If we are to bear each other’s burdens, there is a sacrifice that must be made. And make no mistake we are to do just this, but sometimes we underestimate the weight of that burden.

Galatians 6:2 Bear one another’s burdens, and so fulfill the law of Christ.

I don’t know about you but when I read the headlines of the latest news broadcast and check in on Facebook to see the latest child abduction post, political rhetoric from all sides, and just the debauchery that exists in our world, I find my mind goes to a very negative place. Add in the prayer requests and needs of those who have lost loved ones, who are fighting the vicious monster cancer, and yet others who bear unbelievable heartache and heartbreak, it’s easy to believe that life is just too much.

In these times I am reminded that while I am told to bear each other’s burden, I am not doing any of this alone. As a matter of fact, the One who has given me my purpose and job to do here on this earth has already told me His yoke is easy and his burden is light!

Matthew 11:30 For my yoke is easy, and my burden is light.

How can this be, when there is so much to be weighed down with that is just what’s outside of me? When I add the weight of the sin I struggle against, the unexpected bad news I hear, or the prayers I pray for my own family – I must immediately turn to the One who knows, sees and hears all.  Laying my burdens and cares at His feet is the ONLY way that I can move forward in this life and help care for others in the way that they need from me. Just a few verses before He tells us His yoke is easy, He tells us in vs. 28

Come to me, all who labor and are heavy laden, and I will give you rest.

The enemy is crafty –he seeks to steal our joy in a multitude of ways, including the words that others say or don’t say, the pressure he applies to those walking outside God’s protection, and the rampant sin at work in our world. All of this combine to bear much weight on the Christian and even more so the Christian in ministry – because we feel those things so keenly. My heart literally hurts physically when I know that others who I care about, or who entrust me with their cares and woes need my support and prayer. Speaking and ministering at conferences can weigh me down quite literally where I need to rest for several days after. Writing and laboring over words that others need to hear can be physically exhausting because of the spiritual battle that is also taking place. Physical rest becomes necessary because of the mental, emotional and spiritual battles taking place.

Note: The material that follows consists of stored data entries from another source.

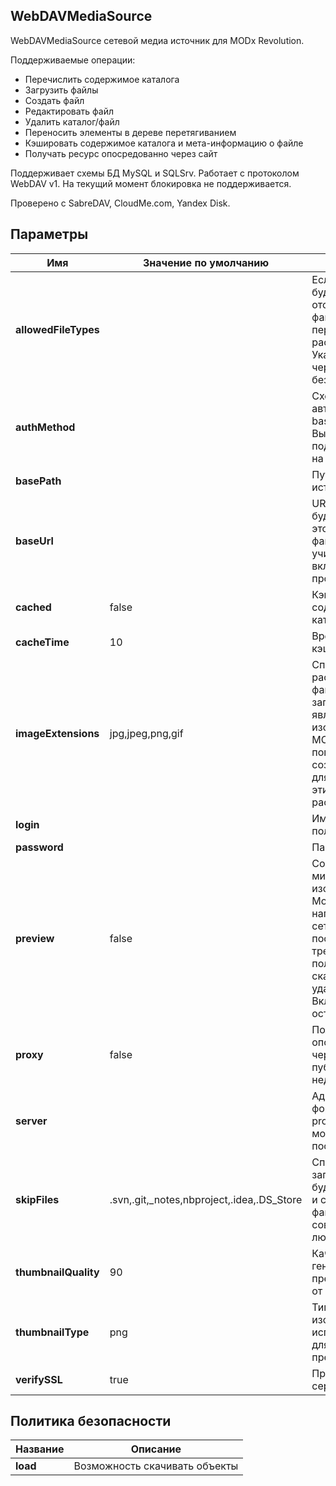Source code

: ## WebDAVMediaSource

WebDAVMediaSource сетевой медиа источник для MODx Revolution.

Поддерживаемые операции:

- Перечислить содержимое каталога
- Загрузить файлы
- Создать файл
- Редактировать файл
- Удалить каталог/файл
- Переносить элементы в дереве перетягиванием
- Кэшировать содержимое каталога и мета-информацию о файле
- Получать ресурс опосредованно через сайт

Поддерживает схемы БД MySQL и SQLSrv. Работает с протоколом WebDAV v1. На текущий момент блокировка не поддерживается.

Проверено с SabreDAV, CloudMe.com, Yandex Disk.

## Параметры

| Имя                  | Значение по умолчанию                      | Описание                                                                                                                                                     |
| -------------------- | ------------------------------------------ | ------------------------------------------------------------------------------------------------------------------------------------------------------------ |
| **allowedFileTypes** |                                            | Если указано, будут отображены файлы только с перечисленными расширениями. Укажите список, через запятую, без знака «.»                                      |
| **authMethod**       |                                            | Схема авторизации: basic или digest. Выберите схему, поддерживаемую на сервере                                                                               |
| **basePath**         |                                            | Путь к файлам источника.                                                                                                                                     |
| **baseUrl**          |                                            | URL, по которому будет доступен этот источник файлов. Не учитывается если включено проксирование.                                                            |
| **cached**           | false                                      | Кэшировать содержимое каталогов                                                                                                                              |
| **cacheTime**        | 10                                         | Время хранения кэша в минутах                                                                                                                                |
| **imageExtensions**  | jpg,jpeg,png,gif                           | Список расширений файлов, через запятую, являющихся изображениями. MODx попытается создать превью для файлов с этими расширениями.                           |
| **login**            |                                            | Имя пользователя                                                                                                                                             |
| **password**         |                                            | Пароль                                                                                                                                                       |
| **preview**          | false                                      | Создавать миниатюры для изображений. Может сильно нагрузить сетевой канал, поскольку требуется полностью скачать удаленный файл. Включайте с осторожностью.  |
| **proxy**            | false                                      | Получать ресурс опосредованно через сайт если публично сервер недоступен                                                                                     |
| **server**           |                                            | Адрес сервера в формате proto://host. Порт можно указать после двоеточия                                                                                     |
| **skipFiles**        | .svn,.git,_notes,nbproject,.idea,.DS_Store | Список, через запятую. MODx будет пропускать и скрывать файлы и папки, совпадающие с любой из масок.                                                         |
| **thumbnailQuality** | 90                                         | Качество генерируемых превью, по шкале от 0 до 100.                                                                                                          |
| **thumbnailType**    | png                                        | Тип изображения, используемый для создаваемых превью.                                                                                                        |
| **verifySSL**        | true                                       | Проверять SSL сертификаты                                                                                                                                    |

## Политика безопасности

| Название | Описание                      |
| -------- | ----------------------------- |
| **load** | Возможность скачивать объекты |
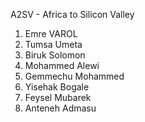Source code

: A2SV - Africa to Silicon Valley

1. Emre VAROL
2. Tumsa Umeta
3. Biruk Solomon
4. Mohammed Alewi
5. Gemmechu Mohammed
6. Yisehak Bogale
7. Feysel Mubarek
8. Anteneh Admasu
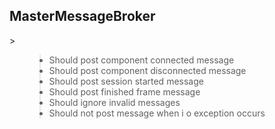<h2>MasterMessageBroker</h2>
> <ul>
<blockquote><li>Should post component connected message</li>
<li>Should post component disconnected message</li>
<li>Should post session started message</li>
<li>Should post finished frame message</li>
<li>Should ignore invalid messages</li>
<li>Should not post message when i o exception occurs</li>
</blockquote><blockquote></ul></blockquote>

This is why I sympathize for those in any position of Christian ministry and for their families. The weight they bear is heavier than we can know. The weight of their knowledge can be unfathomable.  The hits in ministry continue without an end in sight.

If you’re not in ministry, you still know the weight. As women we bear these burdens as well. Burdens for our family, our friends, and our church.  The Christian life MUST be lived in our consistent walk in the Word. The consistent practice of filling our minds with the words of Christ, then combined with the act of submission in prayer leaving the burdens we bear at the feet of the only One able to carry them for us.  If we avoid this, or underestimate its importance, we run the risk that our minds will be filled with the difficult news, the negative attitudes and the disappointing and sorrow filled headlines that scream for our attention. And the truth is what we fill our minds with becomes what we live out in our lives.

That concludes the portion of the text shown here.